═════ Dataset content

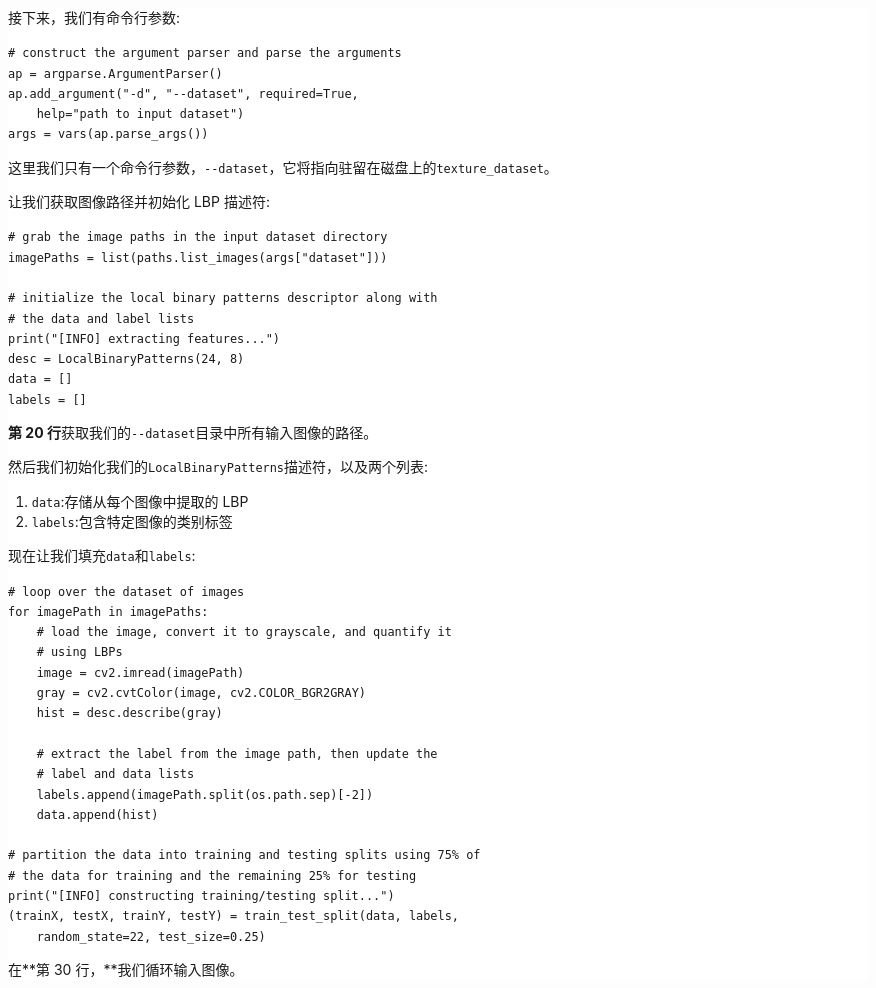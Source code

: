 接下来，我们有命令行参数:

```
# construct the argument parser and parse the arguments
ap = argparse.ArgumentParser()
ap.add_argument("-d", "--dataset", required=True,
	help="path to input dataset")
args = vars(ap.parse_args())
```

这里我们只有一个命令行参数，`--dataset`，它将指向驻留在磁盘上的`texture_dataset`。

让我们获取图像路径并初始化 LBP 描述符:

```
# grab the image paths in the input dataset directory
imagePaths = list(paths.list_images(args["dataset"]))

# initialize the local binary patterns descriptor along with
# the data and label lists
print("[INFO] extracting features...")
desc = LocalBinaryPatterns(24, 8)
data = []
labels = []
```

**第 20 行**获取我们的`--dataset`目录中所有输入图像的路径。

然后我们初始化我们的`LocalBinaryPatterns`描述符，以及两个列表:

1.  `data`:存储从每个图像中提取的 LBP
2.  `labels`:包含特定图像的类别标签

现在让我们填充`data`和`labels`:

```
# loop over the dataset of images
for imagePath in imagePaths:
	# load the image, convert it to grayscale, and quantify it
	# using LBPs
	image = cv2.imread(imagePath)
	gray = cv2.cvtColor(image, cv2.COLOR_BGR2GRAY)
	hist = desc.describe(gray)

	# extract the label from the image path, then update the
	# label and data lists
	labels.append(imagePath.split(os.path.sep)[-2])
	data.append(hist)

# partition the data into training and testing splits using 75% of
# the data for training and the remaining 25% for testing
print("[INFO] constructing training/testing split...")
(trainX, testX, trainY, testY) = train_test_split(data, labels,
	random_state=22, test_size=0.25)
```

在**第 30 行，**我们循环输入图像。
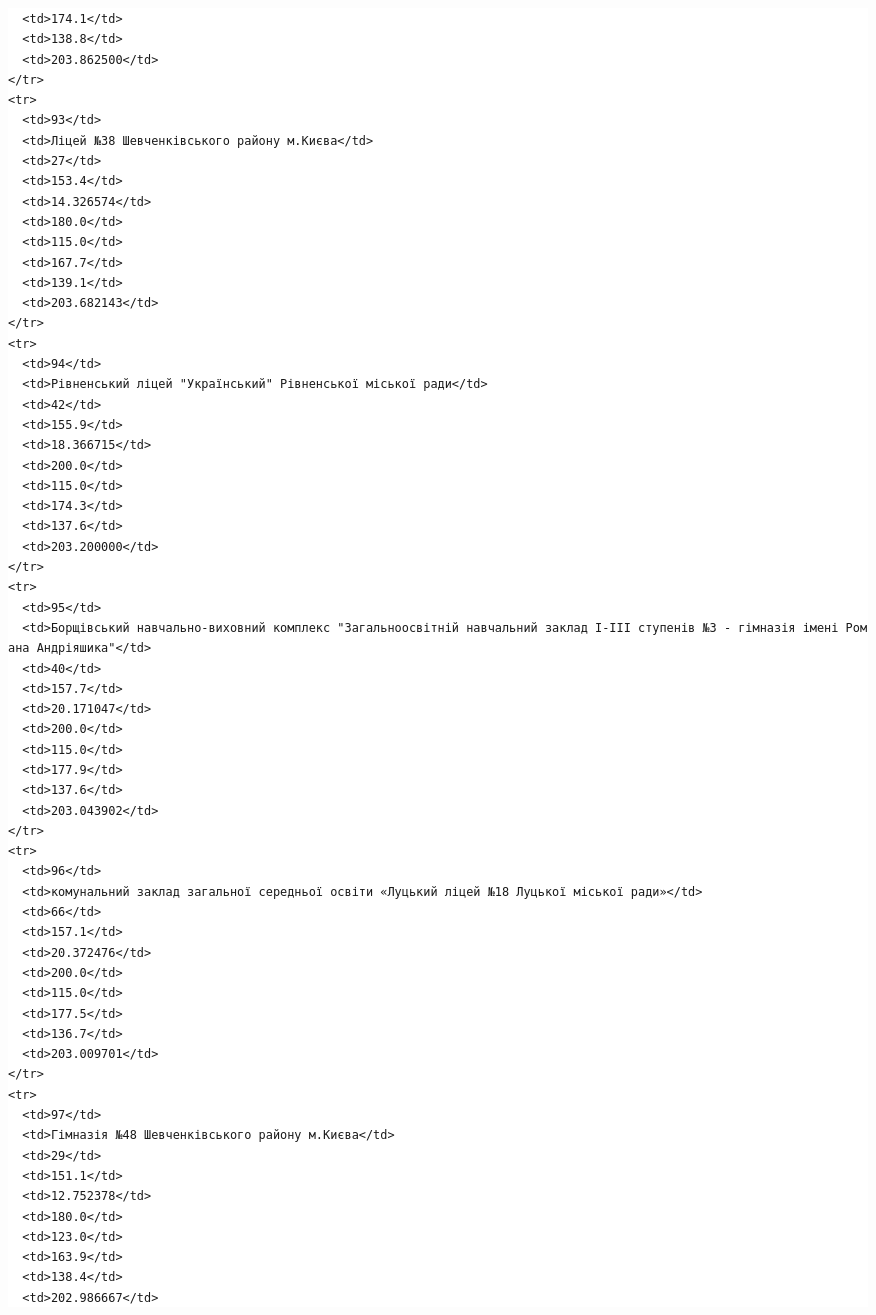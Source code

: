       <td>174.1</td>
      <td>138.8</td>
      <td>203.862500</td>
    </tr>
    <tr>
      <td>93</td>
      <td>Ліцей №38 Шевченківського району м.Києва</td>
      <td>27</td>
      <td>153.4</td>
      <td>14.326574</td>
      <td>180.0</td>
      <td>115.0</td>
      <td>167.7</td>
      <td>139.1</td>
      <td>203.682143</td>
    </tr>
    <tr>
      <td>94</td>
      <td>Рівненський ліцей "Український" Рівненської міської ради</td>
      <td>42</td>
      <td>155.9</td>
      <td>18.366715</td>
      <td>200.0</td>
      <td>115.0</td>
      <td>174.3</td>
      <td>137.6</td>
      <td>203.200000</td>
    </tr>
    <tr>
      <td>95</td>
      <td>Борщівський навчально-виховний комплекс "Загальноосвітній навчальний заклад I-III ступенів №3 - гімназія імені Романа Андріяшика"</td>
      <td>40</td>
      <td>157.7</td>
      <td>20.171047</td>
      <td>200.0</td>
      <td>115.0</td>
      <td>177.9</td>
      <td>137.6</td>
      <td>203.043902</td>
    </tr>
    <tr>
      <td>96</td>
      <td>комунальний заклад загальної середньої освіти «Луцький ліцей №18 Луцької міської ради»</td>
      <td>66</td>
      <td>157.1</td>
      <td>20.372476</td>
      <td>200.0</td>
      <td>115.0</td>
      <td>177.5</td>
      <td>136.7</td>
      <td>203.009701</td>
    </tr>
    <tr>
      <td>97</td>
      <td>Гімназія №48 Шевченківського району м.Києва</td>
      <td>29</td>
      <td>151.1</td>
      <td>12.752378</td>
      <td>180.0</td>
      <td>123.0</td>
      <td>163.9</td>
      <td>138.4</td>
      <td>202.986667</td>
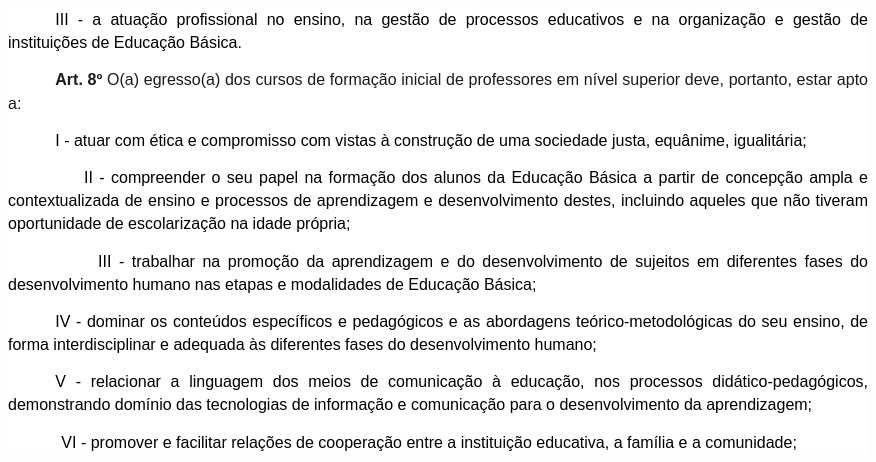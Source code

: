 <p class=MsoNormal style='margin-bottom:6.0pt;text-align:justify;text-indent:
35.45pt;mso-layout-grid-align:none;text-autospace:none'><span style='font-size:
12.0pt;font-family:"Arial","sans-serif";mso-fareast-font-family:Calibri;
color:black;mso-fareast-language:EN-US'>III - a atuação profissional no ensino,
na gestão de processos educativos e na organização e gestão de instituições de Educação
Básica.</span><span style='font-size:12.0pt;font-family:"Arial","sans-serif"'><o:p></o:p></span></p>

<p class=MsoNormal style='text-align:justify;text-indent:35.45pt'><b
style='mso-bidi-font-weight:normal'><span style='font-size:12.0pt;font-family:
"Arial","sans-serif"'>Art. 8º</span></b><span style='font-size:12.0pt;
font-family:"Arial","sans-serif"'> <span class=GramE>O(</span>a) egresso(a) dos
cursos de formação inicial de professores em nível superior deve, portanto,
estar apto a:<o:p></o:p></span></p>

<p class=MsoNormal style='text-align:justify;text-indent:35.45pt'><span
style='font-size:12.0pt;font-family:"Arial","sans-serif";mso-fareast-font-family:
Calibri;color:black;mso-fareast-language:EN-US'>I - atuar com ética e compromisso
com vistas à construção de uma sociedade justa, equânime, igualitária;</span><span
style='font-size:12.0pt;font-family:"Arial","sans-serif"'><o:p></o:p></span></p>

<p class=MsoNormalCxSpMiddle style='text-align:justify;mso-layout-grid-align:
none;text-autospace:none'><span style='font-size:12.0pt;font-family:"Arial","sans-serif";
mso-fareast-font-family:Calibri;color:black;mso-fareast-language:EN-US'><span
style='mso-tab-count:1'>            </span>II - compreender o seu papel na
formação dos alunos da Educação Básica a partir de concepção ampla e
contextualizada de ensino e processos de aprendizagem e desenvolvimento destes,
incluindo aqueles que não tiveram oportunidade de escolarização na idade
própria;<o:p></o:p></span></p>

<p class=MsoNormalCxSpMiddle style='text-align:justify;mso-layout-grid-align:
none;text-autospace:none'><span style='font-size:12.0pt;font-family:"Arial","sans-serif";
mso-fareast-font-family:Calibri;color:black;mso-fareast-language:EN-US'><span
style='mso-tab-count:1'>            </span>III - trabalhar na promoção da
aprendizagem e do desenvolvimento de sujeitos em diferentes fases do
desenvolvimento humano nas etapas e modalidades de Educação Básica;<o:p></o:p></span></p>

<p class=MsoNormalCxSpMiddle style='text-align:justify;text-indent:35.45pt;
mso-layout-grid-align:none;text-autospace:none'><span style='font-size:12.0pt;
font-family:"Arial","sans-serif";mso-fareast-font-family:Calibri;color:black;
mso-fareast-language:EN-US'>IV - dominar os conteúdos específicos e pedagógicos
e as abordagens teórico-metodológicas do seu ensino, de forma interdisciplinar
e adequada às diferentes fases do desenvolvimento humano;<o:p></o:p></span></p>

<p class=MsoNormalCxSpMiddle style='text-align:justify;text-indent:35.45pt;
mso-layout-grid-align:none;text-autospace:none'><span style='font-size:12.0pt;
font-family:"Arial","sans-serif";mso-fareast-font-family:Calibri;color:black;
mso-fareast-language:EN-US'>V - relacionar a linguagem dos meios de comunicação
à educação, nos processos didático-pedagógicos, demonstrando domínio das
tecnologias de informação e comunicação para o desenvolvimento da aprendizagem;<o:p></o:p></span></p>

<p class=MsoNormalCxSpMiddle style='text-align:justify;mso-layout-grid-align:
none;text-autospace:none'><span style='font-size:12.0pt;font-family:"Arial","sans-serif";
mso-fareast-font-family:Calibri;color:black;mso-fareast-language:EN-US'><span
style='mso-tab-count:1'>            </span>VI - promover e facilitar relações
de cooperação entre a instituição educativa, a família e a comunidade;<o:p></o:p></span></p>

══════════

• Work to be completed: What is needed here is an exact transcript of the data above, pictures excluded.

• Reply:
Source code

: 接下来，我们有命令行参数:

```
# construct the argument parser and parse the arguments
ap = argparse.ArgumentParser()
ap.add_argument("-d", "--dataset", required=True,
	help="path to input dataset")
args = vars(ap.parse_args())
```

这里我们只有一个命令行参数，`--dataset`，它将指向驻留在磁盘上的`texture_dataset`。

让我们获取图像路径并初始化 LBP 描述符:

```
# grab the image paths in the input dataset directory
imagePaths = list(paths.list_images(args["dataset"]))

# initialize the local binary patterns descriptor along with
# the data and label lists
print("[INFO] extracting features...")
desc = LocalBinaryPatterns(24, 8)
data = []
labels = []
```

**第 20 行**获取我们的`--dataset`目录中所有输入图像的路径。

然后我们初始化我们的`LocalBinaryPatterns`描述符，以及两个列表:

1.  `data`:存储从每个图像中提取的 LBP
2.  `labels`:包含特定图像的类别标签

现在让我们填充`data`和`labels`:

```
# loop over the dataset of images
for imagePath in imagePaths:
	# load the image, convert it to grayscale, and quantify it
	# using LBPs
	image = cv2.imread(imagePath)
	gray = cv2.cvtColor(image, cv2.COLOR_BGR2GRAY)
	hist = desc.describe(gray)

	# extract the label from the image path, then update the
	# label and data lists
	labels.append(imagePath.split(os.path.sep)[-2])
	data.append(hist)

# partition the data into training and testing splits using 75% of
# the data for training and the remaining 25% for testing
print("[INFO] constructing training/testing split...")
(trainX, testX, trainY, testY) = train_test_split(data, labels,
	random_state=22, test_size=0.25)
```

在**第 30 行，**我们循环输入图像。
Source code

:       <td>174.1</td>
      <td>138.8</td>
      <td>203.862500</td>
    </tr>
    <tr>
      <td>93</td>
      <td>Ліцей №38 Шевченківського району м.Києва</td>
      <td>27</td>
      <td>153.4</td>
      <td>14.326574</td>
      <td>180.0</td>
      <td>115.0</td>
      <td>167.7</td>
      <td>139.1</td>
      <td>203.682143</td>
    </tr>
    <tr>
      <td>94</td>
      <td>Рівненський ліцей "Український" Рівненської міської ради</td>
      <td>42</td>
      <td>155.9</td>
      <td>18.366715</td>
      <td>200.0</td>
      <td>115.0</td>
      <td>174.3</td>
      <td>137.6</td>
      <td>203.200000</td>
    </tr>
    <tr>
      <td>95</td>
      <td>Борщівський навчально-виховний комплекс "Загальноосвітній навчальний заклад I-III ступенів №3 - гімназія імені Романа Андріяшика"</td>
      <td>40</td>
      <td>157.7</td>
      <td>20.171047</td>
      <td>200.0</td>
      <td>115.0</td>
      <td>177.9</td>
      <td>137.6</td>
      <td>203.043902</td>
    </tr>
    <tr>
      <td>96</td>
      <td>комунальний заклад загальної середньої освіти «Луцький ліцей №18 Луцької міської ради»</td>
      <td>66</td>
      <td>157.1</td>
      <td>20.372476</td>
      <td>200.0</td>
      <td>115.0</td>
      <td>177.5</td>
      <td>136.7</td>
      <td>203.009701</td>
    </tr>
    <tr>
      <td>97</td>
      <td>Гімназія №48 Шевченківського району м.Києва</td>
      <td>29</td>
      <td>151.1</td>
      <td>12.752378</td>
      <td>180.0</td>
      <td>123.0</td>
      <td>163.9</td>
      <td>138.4</td>
      <td>202.986667</td>
Source code

: <p class=MsoNormal style='margin-bottom:6.0pt;text-align:justify;text-indent:
35.45pt;mso-layout-grid-align:none;text-autospace:none'><span style='font-size:
12.0pt;font-family:"Arial","sans-serif";mso-fareast-font-family:Calibri;
color:black;mso-fareast-language:EN-US'>III - a atuação profissional no ensino,
na gestão de processos educativos e na organização e gestão de instituições de Educação
Básica.</span><span style='font-size:12.0pt;font-family:"Arial","sans-serif"'><o:p></o:p></span></p>

<p class=MsoNormal style='text-align:justify;text-indent:35.45pt'><b
style='mso-bidi-font-weight:normal'><span style='font-size:12.0pt;font-family:
"Arial","sans-serif"'>Art. 8º</span></b><span style='font-size:12.0pt;
font-family:"Arial","sans-serif"'> <span class=GramE>O(</span>a) egresso(a) dos
cursos de formação inicial de professores em nível superior deve, portanto,
estar apto a:<o:p></o:p></span></p>

<p class=MsoNormal style='text-align:justify;text-indent:35.45pt'><span
style='font-size:12.0pt;font-family:"Arial","sans-serif";mso-fareast-font-family:
Calibri;color:black;mso-fareast-language:EN-US'>I - atuar com ética e compromisso
com vistas à construção de uma sociedade justa, equânime, igualitária;</span><span
style='font-size:12.0pt;font-family:"Arial","sans-serif"'><o:p></o:p></span></p>

<p class=MsoNormalCxSpMiddle style='text-align:justify;mso-layout-grid-align:
none;text-autospace:none'><span style='font-size:12.0pt;font-family:"Arial","sans-serif";
mso-fareast-font-family:Calibri;color:black;mso-fareast-language:EN-US'><span
style='mso-tab-count:1'>            </span>II - compreender o seu papel na
formação dos alunos da Educação Básica a partir de concepção ampla e
contextualizada de ensino e processos de aprendizagem e desenvolvimento destes,
incluindo aqueles que não tiveram oportunidade de escolarização na idade
própria;<o:p></o:p></span></p>

<p class=MsoNormalCxSpMiddle style='text-align:justify;mso-layout-grid-align:
none;text-autospace:none'><span style='font-size:12.0pt;font-family:"Arial","sans-serif";
mso-fareast-font-family:Calibri;color:black;mso-fareast-language:EN-US'><span
style='mso-tab-count:1'>            </span>III - trabalhar na promoção da
aprendizagem e do desenvolvimento de sujeitos em diferentes fases do
desenvolvimento humano nas etapas e modalidades de Educação Básica;<o:p></o:p></span></p>

<p class=MsoNormalCxSpMiddle style='text-align:justify;text-indent:35.45pt;
mso-layout-grid-align:none;text-autospace:none'><span style='font-size:12.0pt;
font-family:"Arial","sans-serif";mso-fareast-font-family:Calibri;color:black;
mso-fareast-language:EN-US'>IV - dominar os conteúdos específicos e pedagógicos
e as abordagens teórico-metodológicas do seu ensino, de forma interdisciplinar
e adequada às diferentes fases do desenvolvimento humano;<o:p></o:p></span></p>

<p class=MsoNormalCxSpMiddle style='text-align:justify;text-indent:35.45pt;
mso-layout-grid-align:none;text-autospace:none'><span style='font-size:12.0pt;
font-family:"Arial","sans-serif";mso-fareast-font-family:Calibri;color:black;
mso-fareast-language:EN-US'>V - relacionar a linguagem dos meios de comunicação
à educação, nos processos didático-pedagógicos, demonstrando domínio das
tecnologias de informação e comunicação para o desenvolvimento da aprendizagem;<o:p></o:p></span></p>

<p class=MsoNormalCxSpMiddle style='text-align:justify;mso-layout-grid-align:
none;text-autospace:none'><span style='font-size:12.0pt;font-family:"Arial","sans-serif";
mso-fareast-font-family:Calibri;color:black;mso-fareast-language:EN-US'><span
style='mso-tab-count:1'>            </span>VI - promover e facilitar relações
de cooperação entre a instituição educativa, a família e a comunidade;<o:p></o:p></span></p>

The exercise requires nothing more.